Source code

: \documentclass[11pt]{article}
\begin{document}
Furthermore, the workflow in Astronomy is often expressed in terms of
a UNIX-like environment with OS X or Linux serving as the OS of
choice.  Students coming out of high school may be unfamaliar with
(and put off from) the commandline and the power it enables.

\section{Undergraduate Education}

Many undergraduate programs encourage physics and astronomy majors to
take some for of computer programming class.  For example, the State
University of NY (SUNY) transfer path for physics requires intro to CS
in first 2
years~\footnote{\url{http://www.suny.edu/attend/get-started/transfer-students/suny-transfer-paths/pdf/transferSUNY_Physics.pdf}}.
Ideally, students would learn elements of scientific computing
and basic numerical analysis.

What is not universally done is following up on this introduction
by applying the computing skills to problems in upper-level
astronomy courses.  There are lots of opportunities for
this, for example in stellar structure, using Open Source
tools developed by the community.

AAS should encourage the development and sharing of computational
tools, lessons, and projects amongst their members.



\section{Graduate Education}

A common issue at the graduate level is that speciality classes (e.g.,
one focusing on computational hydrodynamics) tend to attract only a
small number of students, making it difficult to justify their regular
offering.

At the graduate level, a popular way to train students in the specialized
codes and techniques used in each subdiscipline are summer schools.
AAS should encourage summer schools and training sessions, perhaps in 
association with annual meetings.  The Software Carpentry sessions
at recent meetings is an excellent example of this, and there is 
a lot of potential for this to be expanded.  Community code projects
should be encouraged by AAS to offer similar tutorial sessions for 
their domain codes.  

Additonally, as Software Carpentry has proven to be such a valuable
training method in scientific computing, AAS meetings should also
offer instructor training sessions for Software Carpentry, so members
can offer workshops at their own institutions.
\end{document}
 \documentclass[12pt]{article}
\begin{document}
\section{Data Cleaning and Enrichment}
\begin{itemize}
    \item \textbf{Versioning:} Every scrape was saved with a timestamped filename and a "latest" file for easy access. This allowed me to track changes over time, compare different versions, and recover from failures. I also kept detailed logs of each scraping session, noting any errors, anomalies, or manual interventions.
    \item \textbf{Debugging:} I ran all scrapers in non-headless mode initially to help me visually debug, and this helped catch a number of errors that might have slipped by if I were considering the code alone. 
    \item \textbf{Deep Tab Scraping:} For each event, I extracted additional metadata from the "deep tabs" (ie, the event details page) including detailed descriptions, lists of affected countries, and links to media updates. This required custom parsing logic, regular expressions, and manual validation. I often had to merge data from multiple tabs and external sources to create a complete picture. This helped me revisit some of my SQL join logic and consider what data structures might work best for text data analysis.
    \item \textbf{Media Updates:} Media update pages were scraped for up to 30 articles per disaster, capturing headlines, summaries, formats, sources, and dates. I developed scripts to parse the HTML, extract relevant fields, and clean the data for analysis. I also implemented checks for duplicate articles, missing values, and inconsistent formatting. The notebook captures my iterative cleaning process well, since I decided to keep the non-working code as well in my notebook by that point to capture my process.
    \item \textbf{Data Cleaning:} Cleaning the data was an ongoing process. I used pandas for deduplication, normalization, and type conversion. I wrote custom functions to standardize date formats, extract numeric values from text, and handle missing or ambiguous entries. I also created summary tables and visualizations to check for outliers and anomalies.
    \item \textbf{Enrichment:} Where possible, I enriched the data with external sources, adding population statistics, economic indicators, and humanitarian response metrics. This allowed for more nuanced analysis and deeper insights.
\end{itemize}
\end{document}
————
◆ **WHAT YOU HAVE TO DO**
Could you copy exactly the lines from the first line of the records above through the line containing "tools developed by the community.", both included, and nothing else?

◆ **COMPLETED TASK**
Source code

: \documentclass[11pt]{article}
\begin{document}
Furthermore, the workflow in Astronomy is often expressed in terms of
a UNIX-like environment with OS X or Linux serving as the OS of
choice.  Students coming out of high school may be unfamaliar with
(and put off from) the commandline and the power it enables.

\section{Undergraduate Education}

Many undergraduate programs encourage physics and astronomy majors to
take some for of computer programming class.  For example, the State
University of NY (SUNY) transfer path for physics requires intro to CS
in first 2
years~\footnote{\url{http://www.suny.edu/attend/get-started/transfer-students/suny-transfer-paths/pdf/transferSUNY_Physics.pdf}}.
Ideally, students would learn elements of scientific computing
and basic numerical analysis.

What is not universally done is following up on this introduction
by applying the computing skills to problems in upper-level
astronomy courses.  There are lots of opportunities for
this, for example in stellar structure, using Open Source
tools developed by the community.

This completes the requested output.